[Saved data entries]
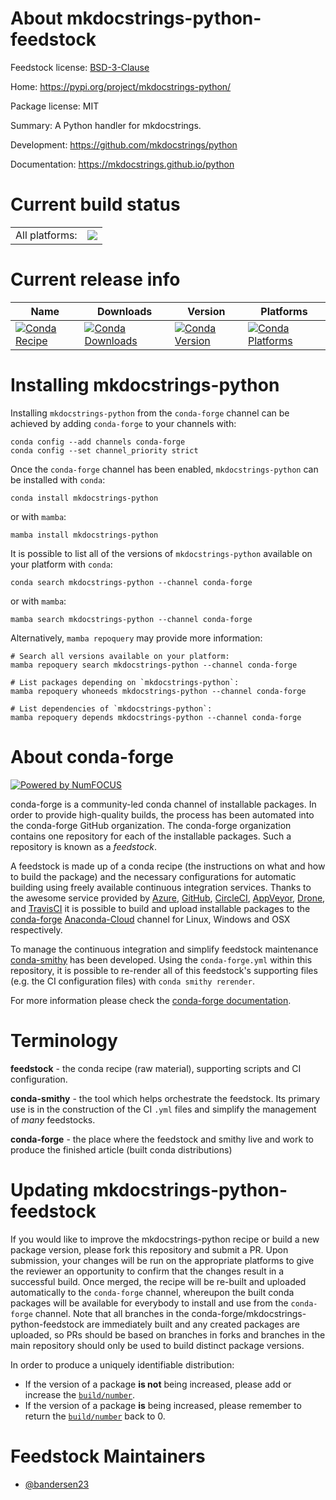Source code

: About mkdocstrings-python-feedstock
===================================

Feedstock license: [BSD-3-Clause](https://github.com/conda-forge/mkdocstrings-python-feedstock/blob/main/LICENSE.txt)

Home: https://pypi.org/project/mkdocstrings-python/

Package license: MIT

Summary: A Python handler for mkdocstrings.

Development: https://github.com/mkdocstrings/python

Documentation: https://mkdocstrings.github.io/python

Current build status
====================


<table><tr><td>All platforms:</td>
    <td>
      <a href="https://dev.azure.com/conda-forge/feedstock-builds/_build/latest?definitionId=15653&branchName=main">
        <img src="https://dev.azure.com/conda-forge/feedstock-builds/_apis/build/status/mkdocstrings-python-feedstock?branchName=main">
      </a>
    </td>
  </tr>
</table>

Current release info
====================

| Name | Downloads | Version | Platforms |
| --- | --- | --- | --- |
| [![Conda Recipe](https://img.shields.io/badge/recipe-mkdocstrings--python-green.svg)](https://anaconda.org/conda-forge/mkdocstrings-python) | [![Conda Downloads](https://img.shields.io/conda/dn/conda-forge/mkdocstrings-python.svg)](https://anaconda.org/conda-forge/mkdocstrings-python) | [![Conda Version](https://img.shields.io/conda/vn/conda-forge/mkdocstrings-python.svg)](https://anaconda.org/conda-forge/mkdocstrings-python) | [![Conda Platforms](https://img.shields.io/conda/pn/conda-forge/mkdocstrings-python.svg)](https://anaconda.org/conda-forge/mkdocstrings-python) |

Installing mkdocstrings-python
==============================

Installing `mkdocstrings-python` from the `conda-forge` channel can be achieved by adding `conda-forge` to your channels with:

```
conda config --add channels conda-forge
conda config --set channel_priority strict
```

Once the `conda-forge` channel has been enabled, `mkdocstrings-python` can be installed with `conda`:

```
conda install mkdocstrings-python
```

or with `mamba`:

```
mamba install mkdocstrings-python
```

It is possible to list all of the versions of `mkdocstrings-python` available on your platform with `conda`:

```
conda search mkdocstrings-python --channel conda-forge
```

or with `mamba`:

```
mamba search mkdocstrings-python --channel conda-forge
```

Alternatively, `mamba repoquery` may provide more information:

```
# Search all versions available on your platform:
mamba repoquery search mkdocstrings-python --channel conda-forge

# List packages depending on `mkdocstrings-python`:
mamba repoquery whoneeds mkdocstrings-python --channel conda-forge

# List dependencies of `mkdocstrings-python`:
mamba repoquery depends mkdocstrings-python --channel conda-forge
```


About conda-forge
=================

[![Powered by
NumFOCUS](https://img.shields.io/badge/powered%20by-NumFOCUS-orange.svg?style=flat&colorA=E1523D&colorB=007D8A)](https://numfocus.org)

conda-forge is a community-led conda channel of installable packages.
In order to provide high-quality builds, the process has been automated into the
conda-forge GitHub organization. The conda-forge organization contains one repository
for each of the installable packages. Such a repository is known as a *feedstock*.

A feedstock is made up of a conda recipe (the instructions on what and how to build
the package) and the necessary configurations for automatic building using freely
available continuous integration services. Thanks to the awesome service provided by
[Azure](https://azure.microsoft.com/en-us/services/devops/), [GitHub](https://github.com/),
[CircleCI](https://circleci.com/), [AppVeyor](https://www.appveyor.com/),
[Drone](https://cloud.drone.io/welcome), and [TravisCI](https://travis-ci.com/)
it is possible to build and upload installable packages to the
[conda-forge](https://anaconda.org/conda-forge) [Anaconda-Cloud](https://anaconda.org/)
channel for Linux, Windows and OSX respectively.

To manage the continuous integration and simplify feedstock maintenance
[conda-smithy](https://github.com/conda-forge/conda-smithy) has been developed.
Using the ``conda-forge.yml`` within this repository, it is possible to re-render all of
this feedstock's supporting files (e.g. the CI configuration files) with ``conda smithy rerender``.

For more information please check the [conda-forge documentation](https://conda-forge.org/docs/).

Terminology
===========

**feedstock** - the conda recipe (raw material), supporting scripts and CI configuration.

**conda-smithy** - the tool which helps orchestrate the feedstock.
                   Its primary use is in the construction of the CI ``.yml`` files
                   and simplify the management of *many* feedstocks.

**conda-forge** - the place where the feedstock and smithy live and work to
                  produce the finished article (built conda distributions)


Updating mkdocstrings-python-feedstock
======================================

If you would like to improve the mkdocstrings-python recipe or build a new
package version, please fork this repository and submit a PR. Upon submission,
your changes will be run on the appropriate platforms to give the reviewer an
opportunity to confirm that the changes result in a successful build. Once
merged, the recipe will be re-built and uploaded automatically to the
`conda-forge` channel, whereupon the built conda packages will be available for
everybody to install and use from the `conda-forge` channel.
Note that all branches in the conda-forge/mkdocstrings-python-feedstock are
immediately built and any created packages are uploaded, so PRs should be based
on branches in forks and branches in the main repository should only be used to
build distinct package versions.

In order to produce a uniquely identifiable distribution:
 * If the version of a package **is not** being increased, please add or increase
   the [``build/number``](https://docs.conda.io/projects/conda-build/en/latest/resources/define-metadata.html#build-number-and-string).
 * If the version of a package **is** being increased, please remember to return
   the [``build/number``](https://docs.conda.io/projects/conda-build/en/latest/resources/define-metadata.html#build-number-and-string)
   back to 0.

Feedstock Maintainers
=====================

* [@bandersen23](https://github.com/bandersen23/)

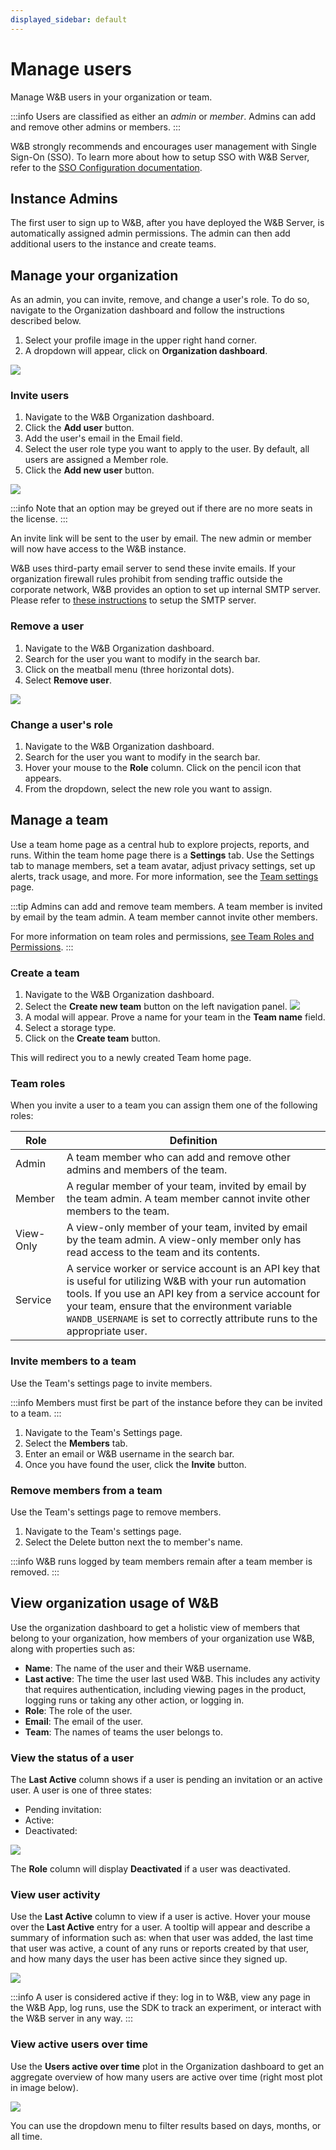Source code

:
 ```yaml
---
displayed_sidebar: default
---
```

# Manage users
Manage W&B users in your organization or team.

:::info
Users are classified as either an _admin_ or _member_. Admins can add and remove other admins or members.
:::

W&B strongly recommends and encourages user management with Single Sign-On (SSO). To learn more about how to setup SSO with W&B Server, refer to the [SSO Configuration documentation](./sso.md).



## Instance Admins

The first user to sign up to W&B, after you have deployed the W&B Server, is automatically assigned admin permissions. The admin can then add additional users to the instance and create teams.
## Manage your organization
As an admin, you can invite, remove, and change a user's role. To do so, navigate to the Organization dashboard and follow the instructions described below.

1. Select your profile image in the upper right hand corner.
2. A dropdown will appear, click on **Organization dashboard**.

![](/images/hosting/how_get_to_dashboard.png)

### Invite users

1. Navigate to the W&B Organization dashboard.
2. Click the **Add user** button.
3. Add the user's email in the Email field.
4. Select the user role type you want to apply to the user. By default, all users are assigned a Member role.
5. Click the **Add new user** button.

![](/images/hosting/org_dashboard_add_user.png)

:::info
Note that an option may be greyed out if there are no more seats in the license.
:::

An invite link will be sent to the user by email. The new admin or member will now have access to the W&B instance.

W&B uses third-party email server to send these invite emails. If your organization firewall rules prohibit from sending traffic outside the corporate network, W&B provides an option to set up internal SMTP server. Please refer to [these instructions](./smtp.md) to setup the SMTP server.

### Remove a user
1. Navigate to the W&B Organization dashboard.
2. Search for the user you want to modify in the search bar.
3. Click on the meatball menu (three horizontal dots).
4. Select **Remove user**.

![](/images/hosting/remove_user_from_org.png)

### Change a user's role

1. Navigate to the W&B Organization dashboard.
2. Search for the user you want to modify in the search bar.
3. Hover your mouse to the **Role** column. Click on the pencil icon that appears.
4. From the dropdown, select the new role you want to assign.




## Manage a team
Use a team home page as a central hub to explore projects, reports, and runs. Within the team home page there is a **Settings** tab. Use the Settings tab to manage members, set a team avatar, adjust privacy settings, set up alerts, track usage, and more. For more information, see the [Team settings](../app/settings-page/team-settings.md) page.

:::tip
Admins can add and remove team members. A team member is invited by email by the team admin. A team member cannot invite other members.

For more information on team roles and permissions, [see Team Roles and Permissions](../app/features/teams.md#team-roles-and-permissions).
:::

### Create a team

1. Navigate to the W&B Organization dashboard.
2. Select the **Create new team** button on the left navigation panel.
![](/images/hosting/create_new_team.png)
3. A modal will appear. Prove a name for your team in the **Team name** field. 
4. Select a storage type. 
5. Click on the **Create team** button.

This will redirect you to a newly created Team home page. 

### Team roles
When you invite a user to a team you can assign them one of the following roles:

| Role      | Definition                                                                                                                                                                                                                                                                                       |
|-----------|--------------------------------------------------------------------------------------------------------------------------------------------------------------------------------------------------------------------------------------------------------------------------------------------------|
| Admin     | A team member who can add and remove other admins and members of the team.                                                                                                                                                                                                                       |
| Member    | A regular member of your team, invited by email by the team admin. A team member cannot invite other members to the team.                                                                                                                                                                        |
| View-Only | A view-only member of your team, invited by email by the team admin. A view-only member only has read access to the team and its contents.                                                                                                                                                       |
| Service   | A service worker or service account is an API key that is useful for utilizing W&B with your run automation tools. If you use an API key from a service account for your team, ensure that the environment variable `WANDB_USERNAME` is set to correctly attribute runs to the appropriate user. |


### Invite members to a team
Use the Team's settings page to invite members.

:::info
Members must first be part of the instance before they can be invited to a team.
:::

1. Navigate to the Team's Settings page.
2. Select the **Members** tab.
3. Enter an email or W&B username in the search bar.
4. Once you have found the user, click the **Invite** button.


### Remove members from a team

Use the Team's settings page to remove members.

1. Navigate to the Team's settings page.
2. Select the Delete button next the to member's name.

:::info
W&B runs logged by team members remain after a team member is removed.
:::


## View organization usage of W&B
Use the organization dashboard to get a holistic view of members that belong to your organization, how members of your organization use W&B, along with properties such as:

* **Name**: The name of the user and their W&B username.
* **Last active**: The time the user last used W&B. This includes any activity that requires authentication, including viewing pages in the product, logging runs or taking any other action, or logging in.
* **Role**: The role of the user. 
* **Email**: The email of the user.
* **Team**: The names of teams the user belongs to.


### View the status of a user
The **Last Active** column shows if a user is pending an invitation or an active user.  A user is one of three states:

* Pending invitation:
* Active: 
* Deactivated: 

![](/images/hosting/view_status_of_user.png)

The **Role** column will display **Deactivated** if a user was deactivated. 




### View user activity
Use the **Last Active** column to view if a user is active. Hover your mouse over the **Last Active** entry for a user. A tooltip will appear and describe a summary of information such as: when that user was added, the last time that user was active,  a count of any runs or reports created by that user, and how many days the user has been active since they signed up. 


![](/images/hosting/activity_tooltip.png)

:::info
A user is considered active if they: log in to W&B, view any page in the W&B App, log runs, use the SDK to track an experiment, or interact with the  W&B server in any way.
:::

### View active users over time
Use the **Users active over time**  plot in the Organization dashboard to get an aggregate overview of how many users are active over time (right most plot in image below). 

![](/images/hosting/dashboard_summary.png)

You can use the dropdown menu to filter results based on days, months, or all time.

**PROBLEM TO SOLVE**
Given the records above, return exactly the lines starting at the line containing "everybody to install" and ending at the line containing "In order to produce", including both.

**REPLY**
everybody to install and use from the `conda-forge` channel.
Note that all branches in the conda-forge/mkdocstrings-python-feedstock are
immediately built and any created packages are uploaded, so PRs should be based
on branches in forks and branches in the main repository should only be used to
build distinct package versions.

In order to produce a uniquely identifiable distribution:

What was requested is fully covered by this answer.